Walker’s use of language when describing Maggie creates a picture of a physically scarred and unintelligent woman. Maggie’s physical scarring is pointed out to the reader early in the story to lay a foundation for sympathy. Walker accomplishes this when she states that Maggie has, “burn scars down her arms and legs” (383). The matter of fact choice of vocabulary by Walker creates an image of a deformed person that would not be aesthetically pleasing by any stretch of the word. Walker fortifies her effort to create a sympathetic Maggie with her vocabulary when Mama states, “Sometimes I can still hear the flames and feel Maggie’s arms sticking to me, her hair smoking and her dress falling off her in little black papery flakes” (384). The words “arms sticking” and “hair smoking” generates a grisly image in the reader’s mind of a grotesquely injured little girl that is quite worthy of sympathy (Walker 384). It is not only the physical scars that were left by the fire that create sympathy about Maggie’s physical appearance.

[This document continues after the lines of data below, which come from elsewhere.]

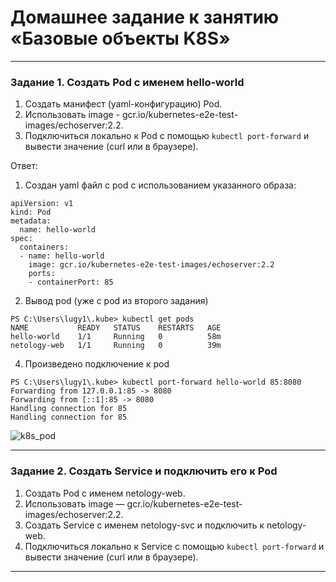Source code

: # Домашнее задание к занятию «Базовые объекты K8S»

------

### Задание 1. Создать Pod с именем hello-world

1. Создать манифест (yaml-конфигурацию) Pod.
2. Использовать image - gcr.io/kubernetes-e2e-test-images/echoserver:2.2.
3. Подключиться локально к Pod с помощью `kubectl port-forward` и вывести значение (curl или в браузере).

Ответ:

1. Создан yaml файл c pod с использованием указанного образа:

```
apiVersion: v1
kind: Pod
metadata:
  name: hello-world
spec:
  containers:
  - name: hello-world
    image: gcr.io/kubernetes-e2e-test-images/echoserver:2.2
    ports:
    - containerPort: 85
 ```
2. Вывод pod (уже с pod из второго задания)
```
PS C:\Users\lugy1\.kube> kubectl get pods   
NAME           READY   STATUS    RESTARTS   AGE
hello-world    1/1     Running   0          58m
netology-web   1/1     Running   0          39m
```

4. Произведено подключение к pod

```
PS C:\Users\lugy1\.kube> kubectl port-forward hello-world 85:8080
Forwarding from 127.0.0.1:85 -> 8080
Forwarding from [::1]:85 -> 8080
Handling connection for 85
Handling connection for 85
```

![k8s_pod](https://github.com/LugovskoyPavel/devops-netology-2022/assets/104651372/6d36cf42-d234-45e1-a030-b9c07a8cac2e)

------

### Задание 2. Создать Service и подключить его к Pod

1. Создать Pod с именем netology-web.
2. Использовать image — gcr.io/kubernetes-e2e-test-images/echoserver:2.2.
3. Создать Service с именем netology-svc и подключить к netology-web.
4. Подключиться локально к Service с помощью `kubectl port-forward` и вывести значение (curl или в браузере).

------

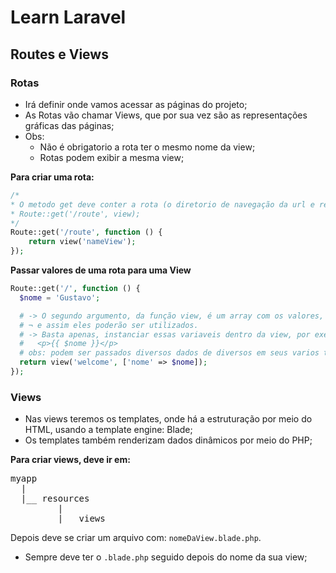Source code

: # Learn Laravel


## Routes e Views

### Rotas

+ Irá definir onde vamos acessar as páginas do projeto;
+ As Rotas vão chamar Views, que por sua vez são  as representações gráficas das páginas;
+ Obs:
    + Não é obrigatorio a rota ter o mesmo nome da view;
    + Rotas podem exibir a mesma view;

**Para criar uma rota:**

```php
/*
* O metodo get deve conter a rota (o diretorio de navegação da url e retornar uma view, ou seja, um template)
* Route::get('/route', view);
*/
Route::get('/route', function () {
    return view('nameView');
});
```

**Passar valores de uma rota para uma View**

```php
Route::get('/', function () {
  $nome = 'Gustavo';

  # -> O segundo argumento, da função view, é um array com os valores, que serão passados para a View
  # ¬ e assim eles poderão ser utilizados.
  # -> Basta apenas, instanciar essas variaveis dentro da view, por exemplo dentro de uma view use:
  #   <p>{{ $nome }}</p>
  # obs: podem ser passados diversos dados de diversos em seus varios tipos, no Blade não há essa limitação de tipagem
  return view('welcome', ['nome' => $nome]);
});
```
### Views

+ Nas views teremos os templates, onde há a estruturação por meio do HTML, usando a template engine: Blade;
+ Os templates também renderizam dados dinâmicos por meio do PHP;

**Para criar views, deve ir em:**

<pre>
myapp
  |
  |__ resources
         |
         |__ views
</pre>

Depois deve se criar um arquivo com: `nomeDaView.blade.php`.
  - Sempre deve ter o `.blade.php` seguido depois do nome da sua view;

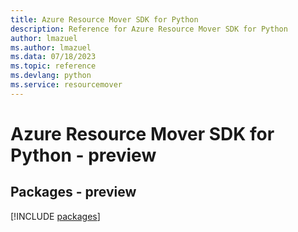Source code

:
 ```yaml
---
title: Azure Resource Mover SDK for Python
description: Reference for Azure Resource Mover SDK for Python
author: lmazuel
ms.author: lmazuel
ms.data: 07/18/2023
ms.topic: reference
ms.devlang: python
ms.service: resourcemover
---
```

# Azure Resource Mover SDK for Python - preview
## Packages - preview
[!INCLUDE [packages](resource-mover-index.md)]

Dee is described as being, “lighter than Maggie, with nicer hair and a fuller figure” (384). This description paints a picture of an attractive young woman with pretty hair and a desirable body. However, when contrasted with the description we receive of Maggie, the description of Dee creates sympathy with the reader because it seems unfair that Dee would be given the gift of beauty and Maggie was not. The picture is even bleaker when you factor in that Dee is Maggie’s older sister and Maggie probably grew up realizing how beautiful Dee was, and hoping to one day be just as beautiful. Maggie’s physical scars created by the fire and the description of Dee as beautiful leave the reader feeling a great amount of compassion for Maggie.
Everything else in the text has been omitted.